Outros agiram de forma diferente. Um debate vulcânico abriu a programação principal do terceiro dia, com Luiz Felipe Pondé praticamente berrando enquanto seu colega Christian Ingo Lenz Dunker argumentava em um tom de voz mais manso, mas não menos firme. A discussão deles era e foi sobre posicionamento político, mas a sociedade e a economia não foram poupadas de críticas em meio ao tiroteio verbal e a acuada defesa de Pondé e Dunker.
É um contraste fortíssimo com a calma na mesa das historiadoras Heloisa Starling e Lilia Schwarcz, autoras do volumoso Brasil: uma biografia, livro cuja intenção é mostrar o Brasil como um personagem contraditório com “momentos gloriosos” (fala de Starling) e quedas, a exemplo de todos nós. É uma viagem na formação do país, a exemplo do que fazemos ao ler uma obra ficcional com os antecedentes de um personagem.

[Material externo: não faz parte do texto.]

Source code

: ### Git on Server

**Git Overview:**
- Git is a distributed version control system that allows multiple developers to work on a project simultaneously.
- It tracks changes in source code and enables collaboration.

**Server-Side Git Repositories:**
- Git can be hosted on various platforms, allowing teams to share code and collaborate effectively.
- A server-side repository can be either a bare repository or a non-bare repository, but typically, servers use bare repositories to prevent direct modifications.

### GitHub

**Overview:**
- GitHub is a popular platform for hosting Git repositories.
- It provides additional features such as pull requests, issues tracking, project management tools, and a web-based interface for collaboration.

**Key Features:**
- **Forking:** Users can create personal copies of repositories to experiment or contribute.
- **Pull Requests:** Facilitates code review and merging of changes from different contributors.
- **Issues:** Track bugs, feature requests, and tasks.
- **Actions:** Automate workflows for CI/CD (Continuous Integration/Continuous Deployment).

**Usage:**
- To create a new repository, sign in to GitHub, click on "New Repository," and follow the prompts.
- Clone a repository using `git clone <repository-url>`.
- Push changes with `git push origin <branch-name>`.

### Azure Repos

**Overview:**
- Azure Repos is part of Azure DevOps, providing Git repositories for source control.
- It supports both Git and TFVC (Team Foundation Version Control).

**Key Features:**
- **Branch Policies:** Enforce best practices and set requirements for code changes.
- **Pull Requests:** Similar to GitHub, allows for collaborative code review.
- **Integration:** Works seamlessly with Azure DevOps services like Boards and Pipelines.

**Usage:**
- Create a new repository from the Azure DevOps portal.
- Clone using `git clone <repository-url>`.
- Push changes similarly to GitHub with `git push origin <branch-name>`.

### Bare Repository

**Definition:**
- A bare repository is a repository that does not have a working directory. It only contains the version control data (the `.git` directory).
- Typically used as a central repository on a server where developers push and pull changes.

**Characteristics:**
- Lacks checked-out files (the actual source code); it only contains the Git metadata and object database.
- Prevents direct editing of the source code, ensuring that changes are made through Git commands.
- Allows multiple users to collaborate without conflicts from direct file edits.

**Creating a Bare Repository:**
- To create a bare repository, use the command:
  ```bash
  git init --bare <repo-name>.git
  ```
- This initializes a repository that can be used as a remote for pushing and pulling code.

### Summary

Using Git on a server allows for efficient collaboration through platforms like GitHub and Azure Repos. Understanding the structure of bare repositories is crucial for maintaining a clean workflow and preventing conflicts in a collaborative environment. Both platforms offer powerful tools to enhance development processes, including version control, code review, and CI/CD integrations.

Ao oferecer tais mesas, é como se o festival mostrasse mais de uma forma de conhecer e avaliar o que se conhece: pela forma bruta do debate entre Pondé e Dunker, como um livro que nos força a tomar uma posição; ou pela conversa entre Schwarcz e Starling, que nos transmite quase a mesma ideia (entre outras) de maneira menos agressiva e mais reflexiva, como uma ficção focada em um indivíduo em busca de si e, direta ou indiretamente, seu espaço no mundo. O Litercultura proporcionou o suficiente para ambas possibilidades e além, e deixa na mão de quem o frequenta a vez de apostar.